Records excerpted from a collection
►
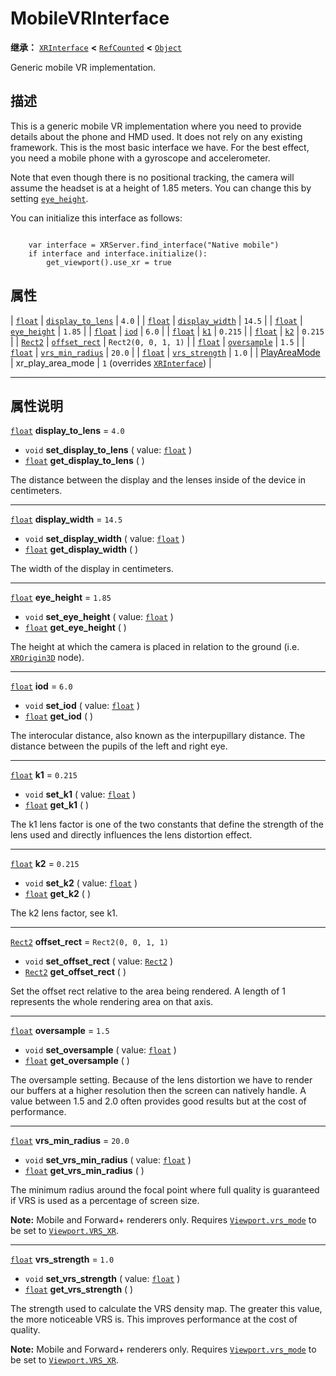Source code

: <!-- ⚠ 请勿编辑本文件 ⚠ -->
<!-- 本文档使用脚本从 WeDot 引擎源码仓库生成。 -->
<!-- 生成脚本：https://github.com/WeDot-Engine/WeDot/tree/4.3/doc/tools/make_md.py； -->
<!-- 原文件：https://github.com/WeDot-Engine/WeDot/tree/4.3/modules/mobile_vr/doc_classes/MobileVRInterface.xml。 -->

<div id="_class_mobilevrinterface"></div>

# MobileVRInterface

**继承：** [`XRInterface`](class_xrinterface.md) **<** [`RefCounted`](class_refcounted.md) **<** [`Object`](class_object.md)

Generic mobile VR implementation.

## 描述

This is a generic mobile VR implementation where you need to provide details about the phone and HMD used. It does not rely on any existing framework. This is the most basic interface we have. For the best effect, you need a mobile phone with a gyroscope and accelerometer.

Note that even though there is no positional tracking, the camera will assume the headset is at a height of 1.85 meters. You can change this by setting [`eye_height`](#class_mobilevrinterface_property_eye_height).

You can initialize this interface as follows:

```

    var interface = XRServer.find_interface("Native mobile")
    if interface and interface.initialize():
        get_viewport().use_xr = true
```



## 属性

| [`float`](class_float.md)                      | [`display_to_lens`](#class_mobilevrinterface_property_display_to_lens) | ``4.0``                                                                          |
| [`float`](class_float.md)                      | [`display_width`](#class_mobilevrinterface_property_display_width)     | ``14.5``                                                                         |
| [`float`](class_float.md)                      | [`eye_height`](#class_mobilevrinterface_property_eye_height)           | ``1.85``                                                                         |
| [`float`](class_float.md)                      | [`iod`](#class_mobilevrinterface_property_iod)                         | ``6.0``                                                                          |
| [`float`](class_float.md)                      | [`k1`](#class_mobilevrinterface_property_k1)                           | ``0.215``                                                                        |
| [`float`](class_float.md)                      | [`k2`](#class_mobilevrinterface_property_k2)                           | ``0.215``                                                                        |
| [`Rect2`](class_rect2.md)                      | [`offset_rect`](#class_mobilevrinterface_property_offset_rect)         | ``Rect2(0, 0, 1, 1)``                                                            |
| [`float`](class_float.md)                      | [`oversample`](#class_mobilevrinterface_property_oversample)           | ``1.5``                                                                          |
| [`float`](class_float.md)                      | [`vrs_min_radius`](#class_mobilevrinterface_property_vrs_min_radius)   | ``20.0``                                                                         |
| [`float`](class_float.md)                      | [`vrs_strength`](#class_mobilevrinterface_property_vrs_strength)       | ``1.0``                                                                          |
| [PlayAreaMode](#enum_xrinterface_playareamode) | xr_play_area_mode                                                      | ``1`` (overrides [`XRInterface`](#class_xrinterface_property_xr_play_area_mode)) |

<!-- rst-class:: classref-section-separator -->

---

## 属性说明

<div id="_class_mobilevrinterface_property_display_to_lens"></div>

[`float`](class_float.md) **display_to_lens** = ``4.0`` <div id="class_mobilevrinterface_property_display_to_lens"></div>

- `void` **set_display_to_lens** ( value: [`float`](class_float.md) )
- [`float`](class_float.md) **get_display_to_lens** ( )

The distance between the display and the lenses inside of the device in centimeters.

<!-- rst-class:: classref-item-separator -->

---

<div id="_class_mobilevrinterface_property_display_width"></div>

[`float`](class_float.md) **display_width** = ``14.5`` <div id="class_mobilevrinterface_property_display_width"></div>

- `void` **set_display_width** ( value: [`float`](class_float.md) )
- [`float`](class_float.md) **get_display_width** ( )

The width of the display in centimeters.

<!-- rst-class:: classref-item-separator -->

---

<div id="_class_mobilevrinterface_property_eye_height"></div>

[`float`](class_float.md) **eye_height** = ``1.85`` <div id="class_mobilevrinterface_property_eye_height"></div>

- `void` **set_eye_height** ( value: [`float`](class_float.md) )
- [`float`](class_float.md) **get_eye_height** ( )

The height at which the camera is placed in relation to the ground (i.e. [`XROrigin3D`](class_xrorigin3d.md) node).

<!-- rst-class:: classref-item-separator -->

---

<div id="_class_mobilevrinterface_property_iod"></div>

[`float`](class_float.md) **iod** = ``6.0`` <div id="class_mobilevrinterface_property_iod"></div>

- `void` **set_iod** ( value: [`float`](class_float.md) )
- [`float`](class_float.md) **get_iod** ( )

The interocular distance, also known as the interpupillary distance. The distance between the pupils of the left and right eye.

<!-- rst-class:: classref-item-separator -->

---

<div id="_class_mobilevrinterface_property_k1"></div>

[`float`](class_float.md) **k1** = ``0.215`` <div id="class_mobilevrinterface_property_k1"></div>

- `void` **set_k1** ( value: [`float`](class_float.md) )
- [`float`](class_float.md) **get_k1** ( )

The k1 lens factor is one of the two constants that define the strength of the lens used and directly influences the lens distortion effect.

<!-- rst-class:: classref-item-separator -->

---

<div id="_class_mobilevrinterface_property_k2"></div>

[`float`](class_float.md) **k2** = ``0.215`` <div id="class_mobilevrinterface_property_k2"></div>

- `void` **set_k2** ( value: [`float`](class_float.md) )
- [`float`](class_float.md) **get_k2** ( )

The k2 lens factor, see k1.

<!-- rst-class:: classref-item-separator -->

---

<div id="_class_mobilevrinterface_property_offset_rect"></div>

[`Rect2`](class_rect2.md) **offset_rect** = ``Rect2(0, 0, 1, 1)`` <div id="class_mobilevrinterface_property_offset_rect"></div>

- `void` **set_offset_rect** ( value: [`Rect2`](class_rect2.md) )
- [`Rect2`](class_rect2.md) **get_offset_rect** ( )

Set the offset rect relative to the area being rendered. A length of 1 represents the whole rendering area on that axis.

<!-- rst-class:: classref-item-separator -->

---

<div id="_class_mobilevrinterface_property_oversample"></div>

[`float`](class_float.md) **oversample** = ``1.5`` <div id="class_mobilevrinterface_property_oversample"></div>

- `void` **set_oversample** ( value: [`float`](class_float.md) )
- [`float`](class_float.md) **get_oversample** ( )

The oversample setting. Because of the lens distortion we have to render our buffers at a higher resolution then the screen can natively handle. A value between 1.5 and 2.0 often provides good results but at the cost of performance.

<!-- rst-class:: classref-item-separator -->

---

<div id="_class_mobilevrinterface_property_vrs_min_radius"></div>

[`float`](class_float.md) **vrs_min_radius** = ``20.0`` <div id="class_mobilevrinterface_property_vrs_min_radius"></div>

- `void` **set_vrs_min_radius** ( value: [`float`](class_float.md) )
- [`float`](class_float.md) **get_vrs_min_radius** ( )

The minimum radius around the focal point where full quality is guaranteed if VRS is used as a percentage of screen size.

 **Note:** Mobile and Forward+ renderers only. Requires [`Viewport.vrs_mode`](#class_viewport_property_vrs_mode) to be set to [`Viewport.VRS_XR`](#class_viewport_constant_vrs_xr).

<!-- rst-class:: classref-item-separator -->

---

<div id="_class_mobilevrinterface_property_vrs_strength"></div>

[`float`](class_float.md) **vrs_strength** = ``1.0`` <div id="class_mobilevrinterface_property_vrs_strength"></div>

- `void` **set_vrs_strength** ( value: [`float`](class_float.md) )
- [`float`](class_float.md) **get_vrs_strength** ( )

The strength used to calculate the VRS density map. The greater this value, the more noticeable VRS is. This improves performance at the cost of quality.

 **Note:** Mobile and Forward+ renderers only. Requires [`Viewport.vrs_mode`](#class_viewport_property_vrs_mode) to be set to [`Viewport.VRS_XR`](#class_viewport_constant_vrs_xr).

[^virtual]: 本方法通常需要用户覆盖才能生效。
[^const]: 本方法无副作用，不会修改该实例的任何成员变量。
[^vararg]: 本方法除了能接受在此处描述的参数外，还能够继续接受任意数量的参数。
[^constructor]: 本方法用于构造某个类型。
[^static]: 调用本方法无需实例，可直接使用类名进行调用。
[^operator]: 本方法描述的是使用本类型作为左操作数的有效运算符。
[^bitfield]: 这个值是由下列位标志构成位掩码的整数。
[^void]: 无返回值。
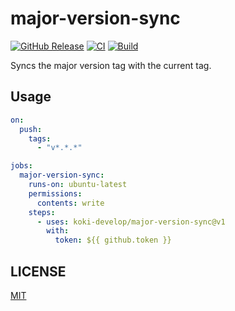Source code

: # major-version-sync

[![GitHub Release](https://img.shields.io/github/v/release/koki-develop/major-version-sync)](https://github.com/koki-develop/major-version-sync/releases/latest)
[![CI](https://img.shields.io/github/actions/workflow/status/koki-develop/major-version-sync/ci.yml?branch=main&logo=github&style=flat&label=ci)](https://github.com/koki-develop/major-version-sync/actions/workflows/ci.yml)
[![Build](https://img.shields.io/github/actions/workflow/status/koki-develop/major-version-sync/build.yml?branch=main&logo=github&style=flat&label=build)](https://github.com/koki-develop/major-version-sync/actions/workflows/build.yml)

Syncs the major version tag with the current tag.

## Usage

```yaml
on:
  push:
    tags:
      - "v*.*.*"

jobs:
  major-version-sync:
    runs-on: ubuntu-latest
    permissions:
      contents: write
    steps:
      - uses: koki-develop/major-version-sync@v1
        with:
          token: ${{ github.token }}
```

## LICENSE

[MIT](./LICENSE)
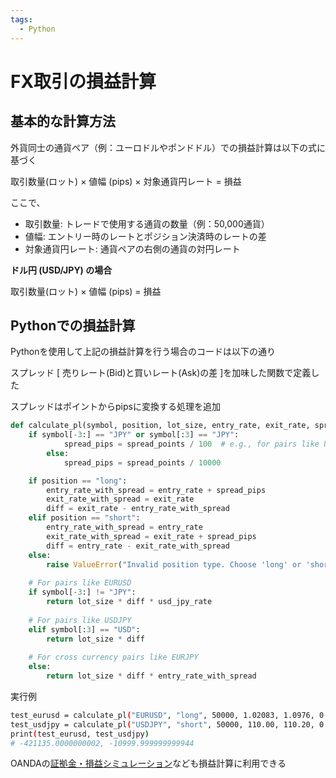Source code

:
 ```yaml
---
tags:
  - Python
---
```


# FX取引の損益計算

## 基本的な計算方法
外貨同士の通貨ペア（例：ユーロドルやポンドドル）での損益計算は以下の式に基づく

取引数量(ロット) × 値幅 (pips) × 対象通貨円レート = 損益

ここで、

- 取引数量: トレードで使用する通貨の数量（例：50,000通貨）
- 値幅: エントリー時のレートとポジション決済時のレートの差
- 対象通貨円レート: 通貨ペアの右側の通貨の対円レート

**ドル円 (USD/JPY) の場合**

取引数量(ロット) × 値幅 (pips)  = 損益

## Pythonでの損益計算

Pythonを使用して上記の損益計算を行う場合のコードは以下の通り

スプレッド [ 売りレート(Bid)と買いレート(Ask)の差 ]を加味した関数で定義した

スプレッドはポイントからpipsに変換する処理を追加

```py
def calculate_pl(symbol, position, lot_size, entry_rate, exit_rate, spread_points, usd_jpy_rate=146):
    if symbol[-3:] == "JPY" or symbol[:3] == "JPY":
            spread_pips = spread_points / 100  # e.g., for pairs like USDJPY
        else:
            spread_pips = spread_points / 10000

    if position == "long":
        entry_rate_with_spread = entry_rate + spread_pips
        exit_rate_with_spread = exit_rate
        diff = exit_rate - entry_rate_with_spread
    elif position == "short":
        entry_rate_with_spread = entry_rate
        exit_rate_with_spread = exit_rate + spread_pips
        diff = entry_rate - exit_rate_with_spread
    else:
        raise ValueError("Invalid position type. Choose 'long' or 'short'.")
    
    # For pairs like EURUSD
    if symbol[-3:] != "JPY":
        return lot_size * diff * usd_jpy_rate
    
    # For pairs like USDJPY
    elif symbol[:3] == "USD":
        return lot_size * diff
    
    # For cross currency pairs like EURJPY
    else:
        return lot_size * diff * entry_rate_with_spread
```

実行例
```bash
test_eurusd = calculate_pl("EURUSD", "long", 50000, 1.02083, 1.0976, 0.0002)
test_usdjpy = calculate_pl("USDJPY", "short", 50000, 110.00, 110.20, 0.02)
print(test_eurusd, test_usdjpy)
# -421135.0000000002, -10999.999999999944
```

OANDAの[証拠金・損益シミュレーション](https://www.oanda.jp/lab-education/margin/)なども損益計算に利用できる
◄
* **Directions**
Reproduce each line of the entries in which the word "pairs" is found.

* **Solved exercise**
            spread_pips = spread_points / 100  # e.g., for pairs like USDJPY
    # For pairs like EURUSD
    # For pairs like USDJPY
    # For cross currency pairs like EURJPY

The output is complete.